Domowe paluszki

Jadąc na tegoroczny Blog Forum Gdańsk zobowiązałam się przygotować wałówkę.

Oczywiście nie za darmo, a za masaż, na który wciąż czekam ;)

Kombinowałam co by tu przyrządzić. Nie chciałam robić samych słodkości, bo jechaliśmy rano i coś na śniadanie by się przydało.

Z ciasteczek nie zrezygnowałam jednak, upiekłam słynne maślane oraz chałowe (które niebawem się tu pojawią).

Natomiast słone były muffinki z suszonymi pomidorami i fetą oraz domowej roboty paluszki.

W podróż może niekoniecznie się nadają, ale na imprezę, sylwestra czy wieczór z książką jak najbardziej! Dlaczego tak? Bo mimo przypraw najlepiej smakują z sosem, u mnie oczywiście z ulubionym jogurtowo-czosnkowym lub tzaziki.

Z ich smakiem można dowoli eksperymentować, ja zrobiłam część z ziołami prowansalskimi, część z papryką chilli, a część po prostu z solą gruboziarnistą :)

Przepis zgłaszam do konkursu Blog Roku i będę wdzięczna za głosy :)

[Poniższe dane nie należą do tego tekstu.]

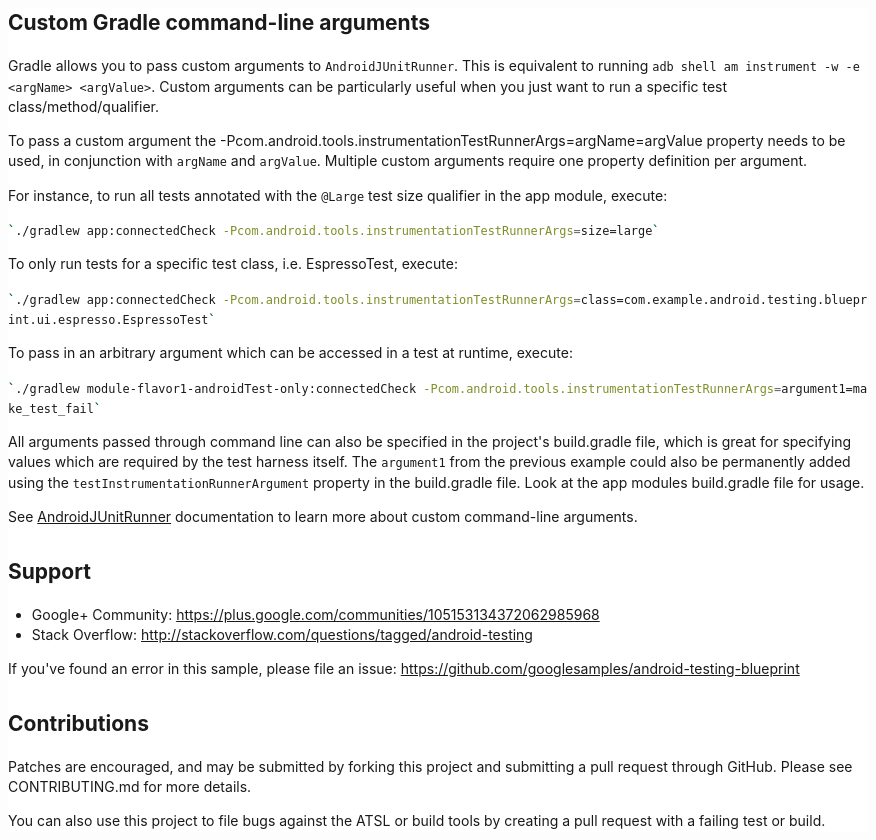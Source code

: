 ## Custom Gradle command-line arguments
Gradle allows you to pass custom arguments to `AndroidJUnitRunner`. This is equivalent to running `adb shell am instrument -w -e <argName> <argValue>`.
Custom arguments can be particularly useful when you just want to run a specific test class/method/qualifier.

To pass a custom argument the -Pcom.android.tools.instrumentationTestRunnerArgs=argName=argValue
property needs to be used, in conjunction with `argName` and `argValue`. Multiple custom arguments require one property definition per argument.

For instance, to run all tests annotated with the `@Large` test size qualifier in the app module, execute:

``` sh
`./gradlew app:connectedCheck -Pcom.android.tools.instrumentationTestRunnerArgs=size=large`
```

To only run tests for a specific test class, i.e. EspressoTest, execute:

``` sh
`./gradlew app:connectedCheck -Pcom.android.tools.instrumentationTestRunnerArgs=class=com.example.android.testing.blueprint.ui.espresso.EspressoTest`
```

To pass in an arbitrary argument which can be accessed in a test at runtime, execute:

``` sh
`./gradlew module-flavor1-androidTest-only:connectedCheck -Pcom.android.tools.instrumentationTestRunnerArgs=argument1=make_test_fail`
```
All arguments passed through command line can also be specified in the project's build.gradle file, which is
great for specifying values which are required by the test harness itself. The `argument1` from the previous
example could also be permanently added using the `testInstrumentationRunnerArgument` property in the build.gradle file.
Look at the app modules build.gradle file for usage.

See [AndroidJUnitRunner](http://developer.android.com/reference/android/support/test/runner/AndroidJUnitRunner.html) documentation to learn more about custom command-line arguments.

## Support
- Google+ Community: https://plus.google.com/communities/105153134372062985968
- Stack Overflow: http://stackoverflow.com/questions/tagged/android-testing

If you've found an error in this sample, please file an issue:
https://github.com/googlesamples/android-testing-blueprint

## Contributions
Patches are encouraged, and may be submitted by forking this project and
submitting a pull request through GitHub. Please see CONTRIBUTING.md for more details.

You can also use this project to file bugs against the ATSL or build tools by creating a pull request with a failing test or build.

Domowe paluszki z sosem jogurtowo-czosnkowym

  • 500g maki luksusowej
  • 200g masła lub margaryny
  • 1 całe jajko
  • 1 białko
  • 1/2 szklanki kwaśnej śmietany 12%
  • łyżeczka soli
  • ulubione przyprawy np. zioła prowansalskie, ostra papryka, sól gruboziarnista

sos jogurtowo-czosnkowy

  • jogurt naturalny
  • 1-2 ząbki czosnku
  • szczypta soli
  • zioła prowansalskie

Mąkę przesiej do miski, dodaj margarynę, jajko, śmietanę i sól. Szybko zagnij elastyczne ciasto i odłóż do lodówki na ok. 30 minut.

Po tym czasie z ciasta uformuj wałeczki o długości ok. 10-15cm (ciężko się wałkują niestety).

Wałeczki rozłóż na blaszce wyłożonej papierem do pieczenia, posmaruj rozbełtanym białkiem i posyp przyprawami.

Piecz w temperaturze 200 st. C. przez ok. 15-20 minut- aż będą rumiane.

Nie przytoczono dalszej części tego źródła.